In her opposition, plaintiff cites to Civil Code ;5975, which is part of the Davis-Stirling Act, and states “[i]n an action to enforce the governing documents, the prevailing party shall be awarded reasonable attorney’s fees and costs.”

The TAC seeks to enforce the CC&Rs, which are governing documents under the Davis-Stirling Act.

The motion is DENIED as to para. 41 and prayer at 12.

Treble damages

The TAC seeks treble damages under CCP ;732, which states: “If a guardian, conservator, tenant for life or years, joint tenant, or tenant in common of real property, commit waste thereon, any person aggrieved by the waste may bring an action against him therefor, in which action there may be judgment for treble damages.”
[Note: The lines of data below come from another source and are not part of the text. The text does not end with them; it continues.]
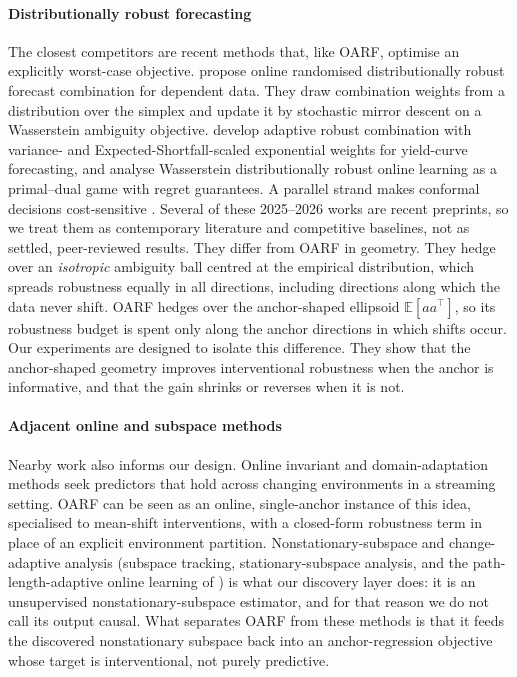 \documentclass[authoryear,preprint,12pt]{elsarticle}
\theoremstyle{plain}
\theoremstyle{remark}
\newcommand{\E}{\mathbb{E}}
\newcommand{\OARF}{\textsc{OARF}}
\begin{document}
\paragraph{Distributionally robust forecasting} The closest competitors are
recent methods that, like \OARF{}, optimise an explicitly worst-case objective.
\citet{wang2026online} propose online randomised distributionally robust forecast
combination for dependent data. They draw combination weights from a distribution
over the simplex and update it by stochastic mirror descent on a Wasserstein
ambiguity objective. \citet{liu2026fcdro} develop adaptive robust combination with
variance- and Expected-Shortfall-scaled exponential weights for yield-curve
forecasting, and \citet{chen2026wdro} analyse Wasserstein distributionally robust
online learning as a primal--dual game with regret guarantees. A parallel strand
makes conformal decisions cost-sensitive \citep{costaci2026}. Several of these
2025--2026 works are recent preprints, so we treat them as contemporary literature
and competitive baselines, not as settled, peer-reviewed results. They differ from
\OARF{} in geometry. They hedge over an \emph{isotropic} ambiguity ball centred at
the empirical distribution, which spreads robustness equally in all directions,
including directions along which the data never shift. \OARF{} hedges over the
anchor-shaped ellipsoid $\E[aa^\top]$, so its robustness budget is spent only
along the anchor directions in which shifts occur. Our experiments are designed to
isolate this difference. They show that the anchor-shaped geometry improves
interventional robustness when the anchor is informative, and that the gain shrinks
or reverses when it is not.

\paragraph{Adjacent online and subspace methods} Nearby work also informs our
design. Online invariant and domain-adaptation methods seek predictors that hold
across changing environments in a streaming setting. \OARF{} can be seen as an
online, single-anchor instance of this idea, specialised to mean-shift
interventions, with a closed-form robustness term in place of an explicit
environment partition. Nonstationary-subspace and change-adaptive analysis
(subspace tracking, stationary-subspace analysis, and the path-length-adaptive
online learning of \citealp{zhang2018adaptive}) is what our discovery layer does:
it is an unsupervised nonstationary-subspace estimator, and for that reason we do
not call its output causal. What separates \OARF{} from these methods is that it
feeds the discovered nonstationary subspace back into an anchor-regression
objective whose target is interventional, not purely predictive.
\end{document}
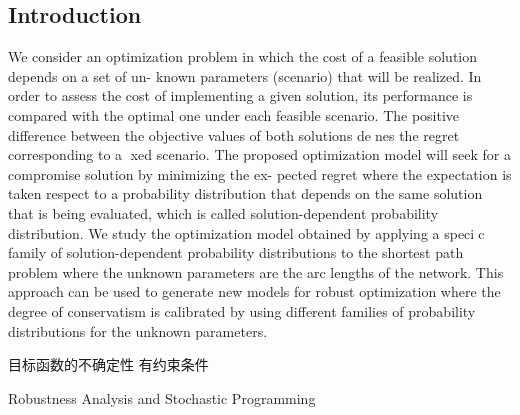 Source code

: \documentclass[
10pt, %
a4paper, %
onecolumn, %
portrait %
]{article}
\begin{document}
\begin{CJK*}{UTF8}{gbsn}
\pagestyle{myheadings} %
\markright{\doctitle} %


\thispagestyle{plain} %

\printtitle %


\section*{Introduction} %

We consider an optimization problem in which the cost of a feasible solution depends on a set of un-
 known parameters (scenario) that will be realized. In order to assess the cost of implementing a given
 solution, its performance is compared with the optimal one under each feasible scenario. The positive
 difference between the objective values of both solutions denes the regret corresponding to a   xed
 scenario. The proposed optimization model will seek for a compromise solution by minimizing the ex-
 pected regret where the expectation is taken respect to a probability distribution that depends on the
 same solution that is being evaluated, which is called solution-dependent probability distribution. We
 study the optimization model obtained by applying a specic family of solution-dependent probability
 distributions to the shortest path problem where the unknown parameters are the arc lengths of the
 network. This approach can be used to generate new models for robust optimization where the degree of
 conservatism   is   calibrated   by   using   different   families   of   probability   distributions   for   the   unknown
 parameters.

目标函数的不确定性
有约束条件

 Robustness Analysis
 and   Stochastic   Programming




\renewcommand{\refname}{Reference} %


\end{CJK*}
\end{document}
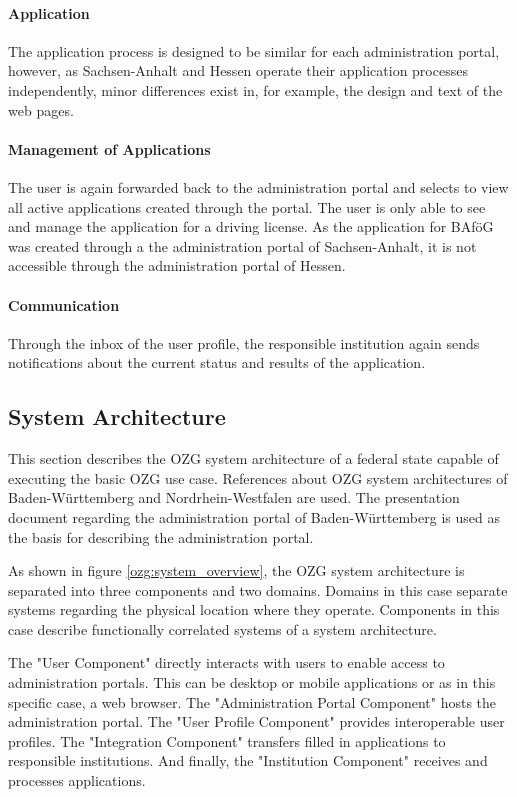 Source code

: \paragraph{Application} The application process is designed to be similar for each administration portal, however, as Sachsen-Anhalt and Hessen operate their application processes independently, minor differences exist in, for example, the design and text of the web pages.

\paragraph{Management of Applications} The user is again forwarded back to the administration portal and selects to view all active applications created through the portal. The user is only able to see and manage the application for a driving license. As the application for BAföG was created through a the administration portal of Sachsen-Anhalt, it is not accessible through the administration portal of Hessen.

\paragraph{Communication} Through the inbox of the user profile, the responsible institution again sends notifications about the current status and results of the application.

\subsection{System Architecture}
This section describes the OZG system architecture of a federal state capable of executing the basic OZG use case. References about OZG system architectures of Baden-Württemberg \cite{ozg:bw} and Nordrhein-Westfalen \cite{ozg:nrw} are used. The presentation document regarding the administration portal of Baden-Württemberg \cite{ozg:bw_administration_portal} is used as the basis for describing the administration portal.

As shown in figure \ref{ozg:system_overview}, the OZG system architecture is separated into three components and two domains. Domains in this case separate systems regarding the physical location where they operate. Components in this case describe functionally correlated systems of a system architecture.

The "User Component" directly interacts with users to enable access to administration portals. This can be desktop or mobile applications or as in this specific case, a web browser. The "Administration Portal Component" hosts the administration portal. The "User Profile Component" provides interoperable user profiles. The "Integration Component" transfers filled in applications to responsible institutions. And finally, the "Institution Component" receives and processes applications.

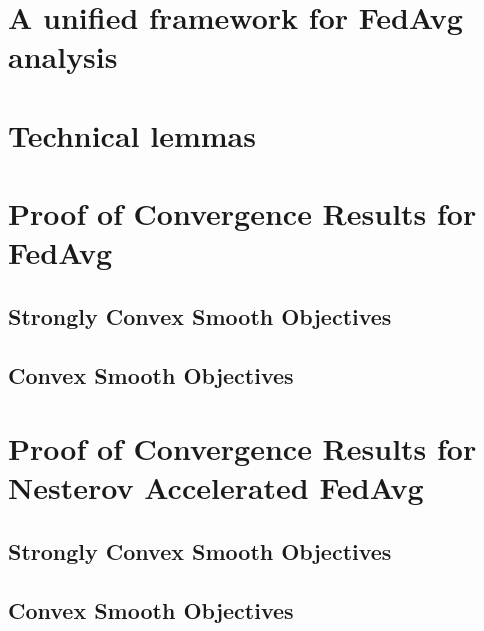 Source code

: 


\section{A unified framework for FedAvg analysis}


\section{Technical lemmas}



\section{Proof of Convergence Results for FedAvg}
\label{sec:app:fedavg}

\subsection{Strongly Convex Smooth Objectives}


\subsection{Convex Smooth Objectives}
\label{sec:nasgdscvxsmth}
%


\section{Proof of Convergence Results for Nesterov Accelerated FedAvg}
\label{sec:app:Nesterovfedavg}
\subsection{Strongly Convex Smooth Objectives}
\label{sec:convexsmoothsgd}
%


\subsection{Convex Smooth Objectives}
\label{sec:nasgdcvxsmth}
%




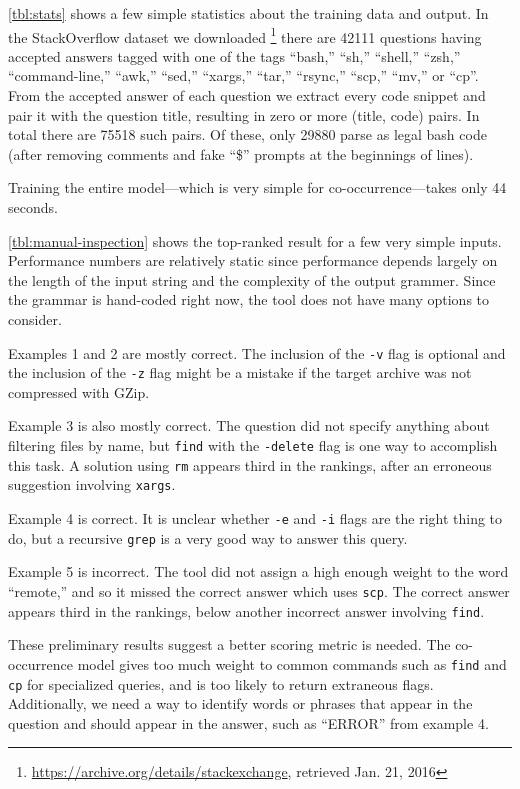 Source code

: \autoref{tbl:stats} shows a few simple statistics about the training data and
output. In the StackOverflow dataset we downloaded%
\footnote{\url{https://archive.org/details/stackexchange}, retrieved Jan. 21,
2016} there are 42111 questions having accepted answers tagged with one of the
tags ``bash,'' ``sh,'' ``shell,'' ``zsh,'' ``command-line,'' ``awk,'' ``sed,''
``xargs,'' ``tar,'' ``rsync,'' ``scp,'' ``mv,'' or ``cp''. From the accepted
answer of each question we extract every code snippet and pair it with the
question title, resulting in zero or more (title, code) pairs. In total there
are 75518 such pairs. Of these, only 29880 parse as legal bash code (after
removing comments and fake ``\$'' prompts at the beginnings of lines).

Training the entire model---which is very simple for co-occurrence---takes only
44 seconds.

\autoref{tbl:manual-inspection} shows the top-ranked result for a few very
simple inputs. Performance numbers are relatively static since performance
depends largely on the length of the input string and the complexity of the
output grammer. Since the grammar is hand-coded right now, the tool does not
have many options to consider.

Examples 1 and 2 are mostly correct. The inclusion of the \texttt{-v} flag is
optional and the inclusion of the \texttt{-z} flag might be a mistake if the
target archive was not compressed with GZip.

Example 3 is also mostly correct. The question did not specify anything about
filtering files by name, but \texttt{find} with the \texttt{-delete} flag is
one way to accomplish this task. A solution using \texttt{rm} appears third in
the rankings, after an erroneous suggestion involving \texttt{xargs}.

Example 4 is correct. It is unclear whether \texttt{-e} and \texttt{-i} flags
are the right thing to do, but a recursive \texttt{grep} is a very good way to
answer this query.

Example 5 is incorrect. The tool did not assign a high enough weight to the word
``remote,'' and so it missed the correct answer which uses \texttt{scp}. The
correct answer appears third in the rankings, below another incorrect answer
involving \texttt{find}.

These preliminary results suggest a better scoring metric is needed. The
co-occurrence model gives too much weight to common commands such as
\texttt{find} and \texttt{cp} for specialized queries, and is too likely to
return extraneous flags. Additionally, we need a way to identify words or
phrases that appear in the question and should appear in the answer, such as
``ERROR'' from example 4.


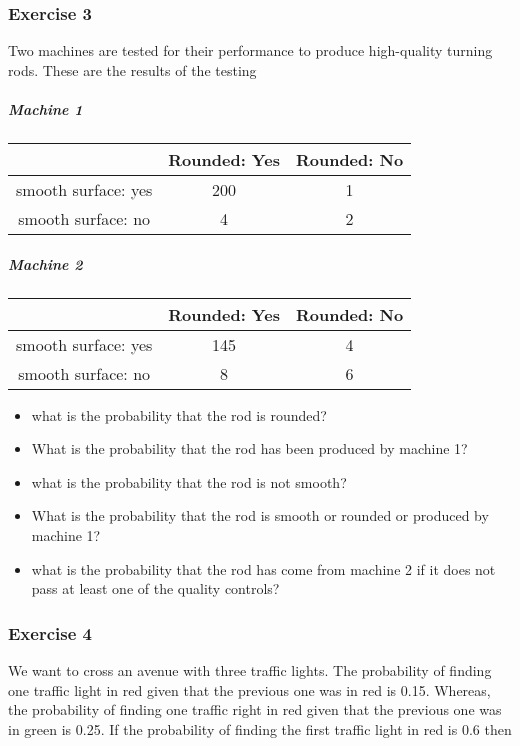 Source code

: \documentclass[
]{book}
\providecommand{\tightlist}{%
  \setlength{\itemsep}{0pt}\setlength{\parskip}{0pt}}
\begin{document}
\hypertarget{exercise-3}{%
\subsubsection{Exercise 3}\label{exercise-3}}

Two machines are tested for their performance to produce high-quality turning rods. These are the results of the testing

\hypertarget{machine-1}{%
\subparagraph{Machine 1}\label{machine-1}}

\begin{longtable}[]{@{}ccc@{}}
\toprule
& Rounded: Yes & Rounded: No \\
\midrule
\endhead
smooth surface: yes & 200 & 1 \\
smooth surface: no & 4 & 2 \\
\bottomrule
\end{longtable}

\hypertarget{machine-2}{%
\subparagraph{Machine 2}\label{machine-2}}

\begin{longtable}[]{@{}ccc@{}}
\toprule
& Rounded: Yes & Rounded: No \\
\midrule
\endhead
smooth surface: yes & 145 & 4 \\
smooth surface: no & 8 & 6 \\
\bottomrule
\end{longtable}

\begin{itemize}
\tightlist
\item
  what is the probability that the rod is rounded?
\item
  What is the probability that the rod has been produced by machine 1?
\item
  what is the probability that the rod is not smooth?
\item
  What is the probability that the rod is smooth or rounded or produced by machine 1?
\item
  what is the probability that the rod has come from machine 2 if it does not pass at least one of the quality controls?
\end{itemize}

\hypertarget{exercise-4}{%
\subsubsection{Exercise 4}\label{exercise-4}}

We want to cross an avenue with three traffic lights. The probability of finding one traffic light in red given that the previous one was in red is 0.15. Whereas, the probability of finding one traffic right in red given that the previous one was in green is 0.25. If the probability of finding the first traffic light in red is 0.6 then
\end{document}
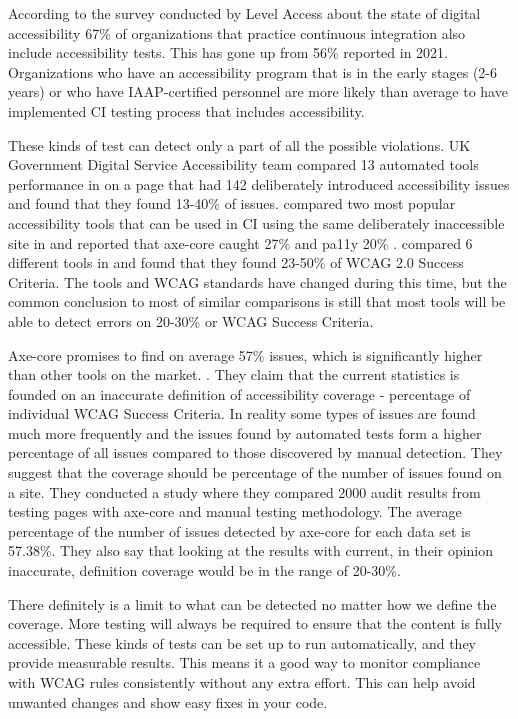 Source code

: \documentclass{master_thesis}
\begin{document}
According to the survey conducted by Level Access about the state of digital accessibility 67\% of organizations that practice continuous integration also include accessibility tests. This has gone up from 56\% reported in 2021. Organizations who have an accessibility program that is in the early stages (2-6 years) or who have IAAP-certified personnel are more likely than average to have implemented CI testing process that includes accessibility. \citep{LevelAccess}

These kinds of test can detect only a part of all the possible violations. UK Government Digital Service Accessibility team compared 13 automated tools performance in \citeyear{GAT2018} on a page that had 142 deliberately introduced accessibility issues and found that they found 13-40\% of issues. \citeauthor{Abbott2021} compared two most popular accessibility tools that can be used in CI using the same deliberately inaccessible site in \citeyear{Abbott2021} and reported that axe-core caught 27\% and pa11y 20\% \citep{Abbott2021}. \citeauthor{Vigo2013} compared 6 different tools in \citeyear{Vigo2013} and found that they found 23-50\% of  WCAG 2.0 Success Criteria. \citep{GAT2018,Abbott2021,Vigo2013} The tools and WCAG standards have changed during this time, but the common conclusion to most of similar comparisons is still that most tools will be able to detect errors on 20-30\% or WCAG Success Criteria. 

Axe-core promises to find on average 57\% issues, which is significantly higher than other tools on the market.  \citep{Deque2023}. They claim that the current statistics is founded on an inaccurate definition of accessibility coverage - percentage of individual WCAG Success Criteria. In reality some types of issues are found much more frequently and the issues found by automated tests form a higher percentage of all issues compared to those discovered by manual detection. They suggest that the coverage should be percentage of the number of issues found on a site.  They conducted a study where they compared 2000 audit results from testing pages with axe-core and manual testing methodology. The average percentage of the number of issues detected by axe-core for each data set is 57.38\%. They also say that looking at the results with current, in their opinion inaccurate, definition coverage would be in the range of 20-30\%. \citep{DequeSystems2021report}

There definitely is a limit to what can be detected no matter how we define the coverage. More testing will always be required to ensure that the content is fully accessible. These kinds of tests can be set up to run automatically, and they provide measurable results. This means it a good way to monitor compliance with WCAG rules consistently without any extra effort. This can help avoid unwanted changes and show easy fixes in  your code.
\end{document}
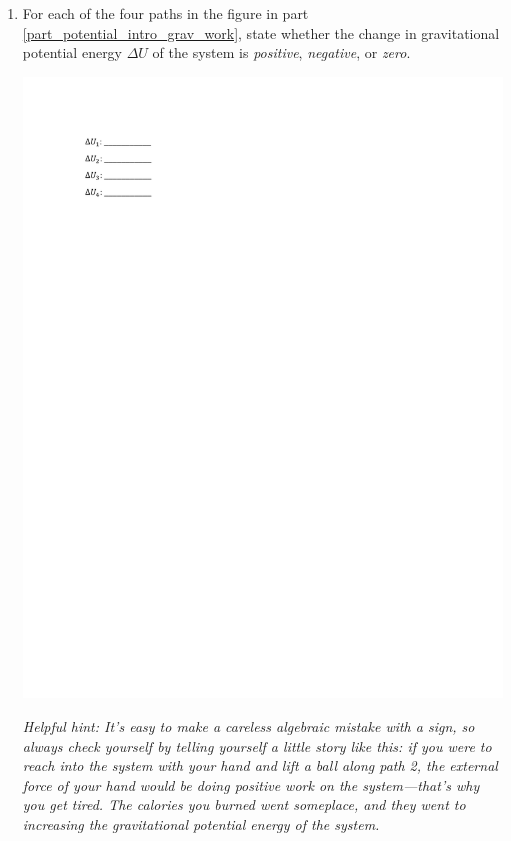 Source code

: \begin{enumerate}[labparts]
\item For each of the four paths in the figure in part \ref{part_potential_intro_grav_work}, state whether the change in gravitational potential energy $\Delta U$ of the system is \textit{positive}, \textit{negative}, or \textit{zero}.
\begin{center}
\vspace{0.05in}
\includegraphics{potential_intro/activity_1_figs/gravity_potentials.pdf}
\vspace{0.05in}
\end{center}

\textit{Helpful hint: It's easy to make a careless algebraic mistake with a sign, so always check yourself by telling yourself a little story like this: if you were to reach into the system with your hand and lift a ball along path 2, the external force of your hand would be doing \textit{positive} work on the system---that's why you get tired.  The calories you burned went someplace, and they went to \textit{increasing} the gravitational potential energy of the system. }


\end{enumerate}
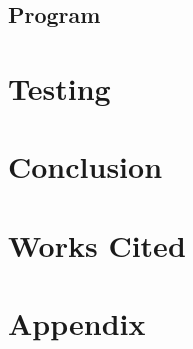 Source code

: \documentclass[11pt]{scrartcl}
\begin{document}
\subsection{Program}

\section{Testing}

\section{Conclusion}

\section{Works Cited}

\section{Appendix}
\end{document}
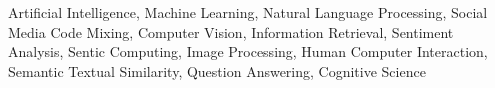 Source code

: {Artificial Intelligence, Machine Learning, Natural Language Processing, Social Media Code Mixing, Computer Vision,  Information Retrieval, Sentiment Analysis, Sentic Computing, Image Processing, Human Computer Interaction, Semantic Textual Similarity, Question Answering, Cognitive Science}
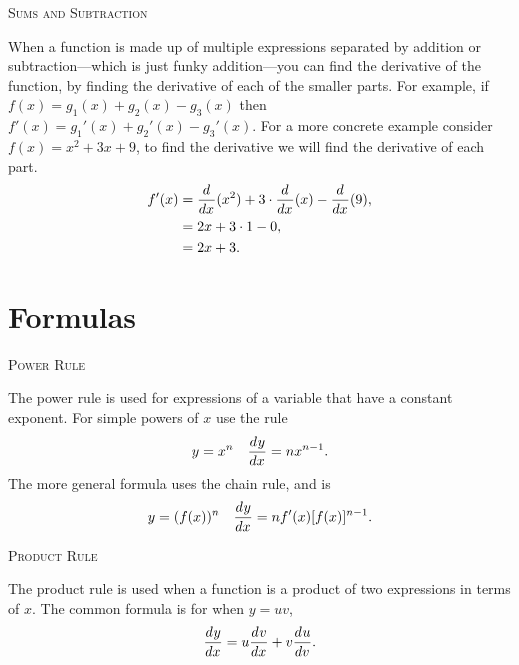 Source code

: \documentclass[a4paper,10pt]{article}
\newcommand{\deriv}[3][ ]{\ensuremath\frac{d^{#1}#2}{d#3^{#1}}}
\newcommand{\derivof}[2][ ]{\ensuremath\frac{d^{#1}}{d#2^{#1}}}
\begin{document}
\begin{multicols*}{2}
{\large\rule{0em}{1.5em}\textsc{Sums and Subtraction}}

When a function is made up of multiple expressions separated by 
addition or subtraction---which is just funky addition---you can 
find the derivative of the function, by finding the derivative of 
each of the smaller parts. For example, if $f(x) = g_1(x) + g_2(x) - g_3(x)$
then $f'(x) = g_1'(x) + g_2'(x) - g_3'(x)$. For a more concrete example 
consider $f(x) = x^2 + 3x + 9$, to find the derivative we will 
find the derivative of each part.
\begin{align*}
f'(x) &= \derivof{x}(x^2) + 3\cdot\derivof{x}(x) - \derivof{x}(9), \\
&= 2x + 3\cdot 1 - 0, \\
&= 2x + 3.
\end{align*}

\end{multicols*}

\newpage
\section*{Formulas}
\begin{multicols*}{2}
{\large\textsc{Power Rule}}

The power rule is used for expressions of a variable that have a constant 
exponent. For simple powers of $x$ use the rule 
$$y = x^n \quad \deriv{y}{x} = nx^{n-1}.$$
The more general formula uses the chain rule, and is
$$y = (f(x))^n \quad \deriv{y}{x} = nf'(x)[f(x)]^{n-1}.$$

{\large\textsc{Product Rule}}

The product rule is used when a function is a product of two expressions 
in terms of $x$. The common formula is for when $y = uv$,
$$\deriv{y}{x} = u\deriv{v}{x} + v\deriv{u}{v}.$$
\end{multicols*}
\end{document}
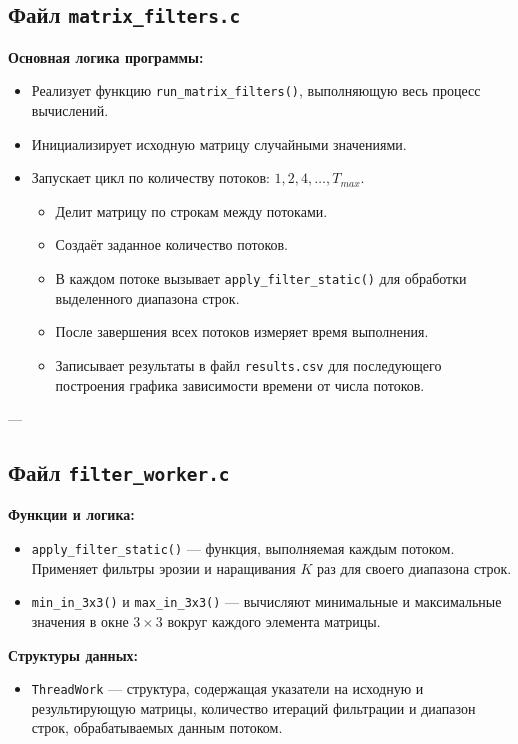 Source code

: \subsection*{Файл \texttt{matrix\_filters.c}}
\textbf{Основная логика программы:}
\begin{itemize}
    \item Реализует функцию \texttt{run\_matrix\_filters()}, выполняющую весь процесс вычислений.
    \item Инициализирует исходную матрицу случайными значениями.
    \item Запускает цикл по количеству потоков: $1, 2, 4, \ldots, T_{max}$.
    \begin{itemize}
        \item Делит матрицу по строкам между потоками.
        \item Создаёт заданное количество потоков.
        \item В каждом потоке вызывает \texttt{apply\_filter\_static()} для обработки выделенного диапазона строк.
        \item После завершения всех потоков измеряет время выполнения.
        \item Записывает результаты в файл \texttt{results.csv} для последующего построения графика зависимости времени от числа потоков.
    \end{itemize}
\end{itemize}

---

\subsection*{Файл \texttt{filter\_worker.c}}
\textbf{Функции и логика:}
\begin{itemize}
    \item \texttt{apply\_filter\_static()} — функция, выполняемая каждым потоком. Применяет фильтры эрозии и наращивания $K$ раз для своего диапазона строк.
    \item \texttt{min\_in\_3x3()} и \texttt{max\_in\_3x3()} — вычисляют минимальные и максимальные значения в окне $3 \times 3$ вокруг каждого элемента матрицы.
\end{itemize}

\textbf{Структуры данных:}
\begin{itemize}
    \item \texttt{ThreadWork} — структура, содержащая указатели на исходную и результирующую матрицы, количество итераций фильтрации и диапазон строк, обрабатываемых данным потоком.
\end{itemize}

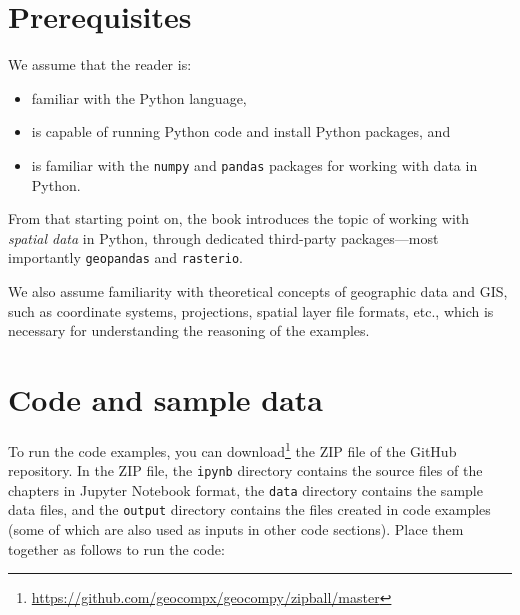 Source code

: \documentclass[
  letterpaper,
]{krantz}
\providecommand{\tightlist}{%
  \setlength{\itemsep}{0pt}\setlength{\parskip}{0pt}}\usepackage{longtable,booktabs,array}
\begin{document}
\section*{Prerequisites}\label{prerequisites}


We assume that the reader is:

\begin{itemize}
\tightlist
\item
  familiar with the Python language,
\item
  is capable of running Python code and install Python packages, and
\item
  is familiar with the \texttt{numpy} and \texttt{pandas} packages for
  working with data in Python.
\end{itemize}

From that starting point on, the book introduces the topic of working
with \emph{spatial data} in Python, through dedicated third-party
packages---most importantly \texttt{geopandas} and \texttt{rasterio}.

We also assume familiarity with theoretical concepts of geographic data
and GIS, such as coordinate systems, projections, spatial layer file
formats, etc., which is necessary for understanding the reasoning of the
examples.

\section*{Code and sample data}\label{code-and-sample-data}


To run the code examples, you can download\footnote{\url{https://github.com/geocompx/geocompy/zipball/master}}
the ZIP file of the GitHub repository. In the ZIP file, the
\texttt{ipynb} directory contains the source files of the chapters in
Jupyter Notebook format, the \texttt{data} directory contains the sample
data files, and the \texttt{output} directory contains the files created
in code examples (some of which are also used as inputs in other code
sections). Place them together as follows to run the code:
\end{document}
Defendant argues that CCP ;732 does not apply because plaintiff is asserting a claim for nuisance, not waste. Further, there is no allegation that defendant is a “guardian, conservator, tenant for life or years, joint tenant, or tenant in common of real property.”

The court finds that CCP ;732 does not apply. The allegation that the parties shared a driveway is insufficient to show that defendant falls into any of the categories under CCP ;732.

The motion is GRANTED WITHOUT LEAVE TO AMEND as to para. 90 and prayer at 7.

Defendant is ordered to give notice of the ruling.